Why Join Intellia?
Our mission is to develop curative genome editing treatments that can positively transform the lives of people living with severe and life-threatening diseases.
Beyond our science, we live our four core values: One, Explore, Disrupt, Deliver and feel strongly that you can achieve more at Intellia. We have a single-minded determination to excel and succeed together. We believe in the power of curiosity and pushing boundaries. We welcome challenging thoughts and imagination to develop innovative solutions. And we know that patients are counting on us to make the promise a reality, so we must maintain high standards and get it done.
We want all of our people to go beyond what is possible. We aren’t constrained by typical end rails, and we aren’t out to just “treat” people. We’re all in this for something more. We’re driven to cure and motivated for change. Just imagine the possibilities of what we can do together.
Intellia Therapeutics has an exciting new opportunity for a Lead in Quality Control. In this role you will have the opportunity to support the activities related to testing performed at contract organizations. In addition to coordinating testing related activities, you will support Quality Events and efforts for new product implementation. You will act as the interdepartmental liaison to cross-functional groups including Analytical Development and Quality Assurance.
Primary support of batch release, test methods, and new product implementation.
Perform data review, statistical analysis, and trending.
Conduct assessments of laboratory investigations and quality system events, including authoring deviations, CAPAs, and change controls.
Support implementation and maintenance of general QC operational and electronic systems in accordance with GxP compliance to maintain functionality.
Troubleshoot and provide additional technical support for method, material, and instrument-related issues.
Cross-functional team member for assigned projects.
Bachelor’s degree with minimum of 8 years’ GMP QC experience.
Ability to effectively resolve technical issues using a variety of bioanalytical methods, including but not limited to: HPLC, CE, MS, gel electrophoresis, and compendial tests. Experience in analytical techniques such as PCR, bioassay, and ELISA is desirable.
Experience with CMO Management
Knowledge of the use and interpretation of pharmacopeias such as USP/NF, EP, JP.
Experience conducting testing and reviewing QC data in support of GMP.
Ability to conduct investigations, deviations, change controls.
Experience with method troubleshooting.
Technical writing experience including creating, revising, and reviewing SOPs, protocols, reports, technical assessments, and technical memos.
Detail-oriented with the ability to manage multiple, competing priorities.
Strong verbal and written communication skills.
Knowledge of method transfer, qualifications, and validations, preferred
Knowledge and experience with electronic systems such as EDMS, LIMS, etc., preferred.

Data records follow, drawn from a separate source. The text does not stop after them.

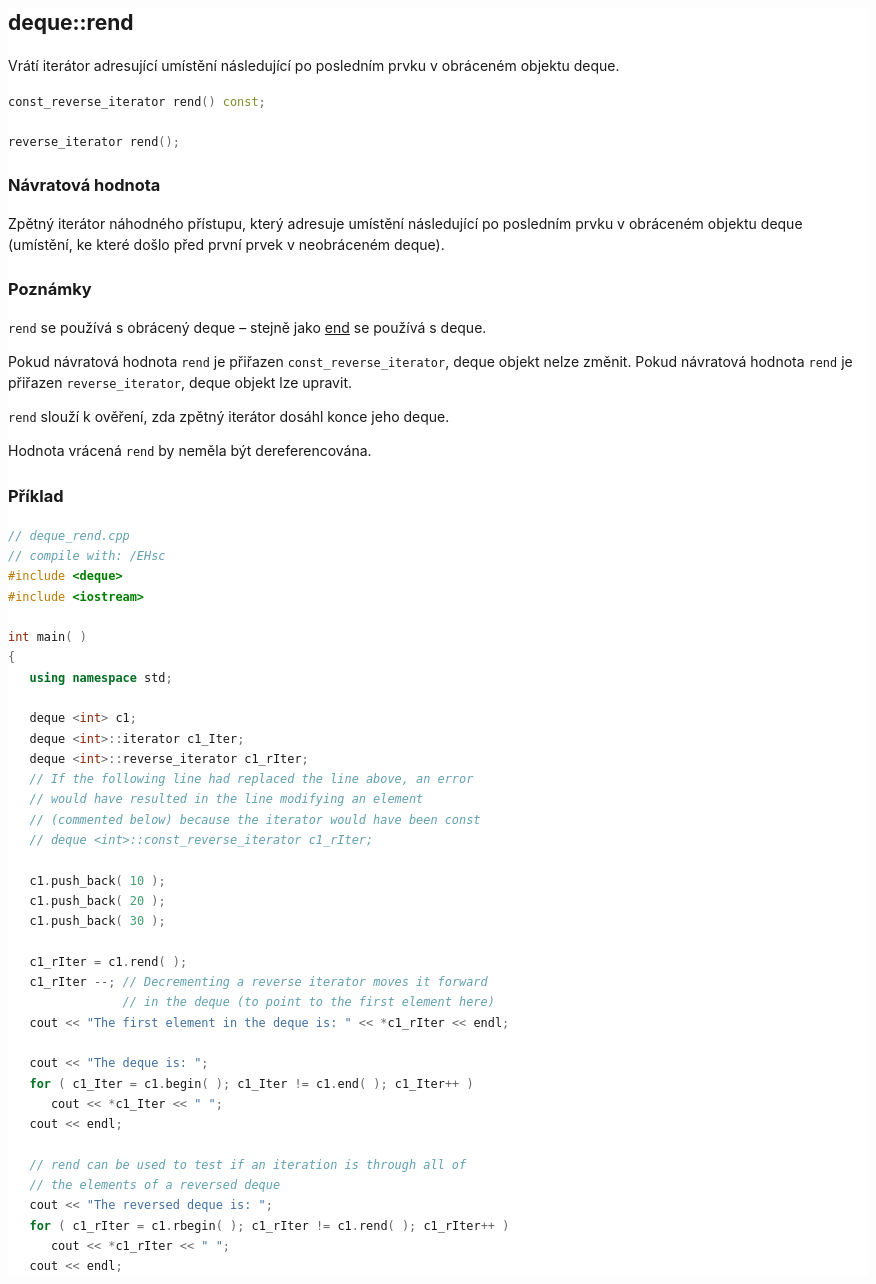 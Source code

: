 ## <a name="rend"></a>  deque::rend

Vrátí iterátor adresující umístění následující po posledním prvku v obráceném objektu deque.

```cpp
const_reverse_iterator rend() const;

reverse_iterator rend();
```

### <a name="return-value"></a>Návratová hodnota

Zpětný iterátor náhodného přístupu, který adresuje umístění následující po posledním prvku v obráceném objektu deque (umístění, ke které došlo před první prvek v neobráceném deque).

### <a name="remarks"></a>Poznámky

`rend` se používá s obrácený deque – stejně jako [end](#end) se používá s deque.

Pokud návratová hodnota `rend` je přiřazen `const_reverse_iterator`, deque objekt nelze změnit. Pokud návratová hodnota `rend` je přiřazen `reverse_iterator`, deque objekt lze upravit.

`rend` slouží k ověření, zda zpětný iterátor dosáhl konce jeho deque.

Hodnota vrácená `rend` by neměla být dereferencována.

### <a name="example"></a>Příklad

```cpp
// deque_rend.cpp
// compile with: /EHsc
#include <deque>
#include <iostream>

int main( )
{
   using namespace std;

   deque <int> c1;
   deque <int>::iterator c1_Iter;
   deque <int>::reverse_iterator c1_rIter;
   // If the following line had replaced the line above, an error
   // would have resulted in the line modifying an element
   // (commented below) because the iterator would have been const
   // deque <int>::const_reverse_iterator c1_rIter;

   c1.push_back( 10 );
   c1.push_back( 20 );
   c1.push_back( 30 );

   c1_rIter = c1.rend( );
   c1_rIter --; // Decrementing a reverse iterator moves it forward
                // in the deque (to point to the first element here)
   cout << "The first element in the deque is: " << *c1_rIter << endl;

   cout << "The deque is: ";
   for ( c1_Iter = c1.begin( ); c1_Iter != c1.end( ); c1_Iter++ )
      cout << *c1_Iter << " ";
   cout << endl;

   // rend can be used to test if an iteration is through all of
   // the elements of a reversed deque
   cout << "The reversed deque is: ";
   for ( c1_rIter = c1.rbegin( ); c1_rIter != c1.rend( ); c1_rIter++ )
      cout << *c1_rIter << " ";
   cout << endl;
```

EEOC Statement: Intellia believes in a diverse environment, and is committed to equal employment opportunity for all its employees and qualified applicants. We do not discriminate in recruitment, hiring, training, promotion or any other employment practices for reasons of race, color, religion, gender, national origin, age, sexual orientation, marital or veteran status, disability, or any other legally protected status. Intellia will make reasonable accommodations for qualified individuals with known disabilities, in accordance with applicable law.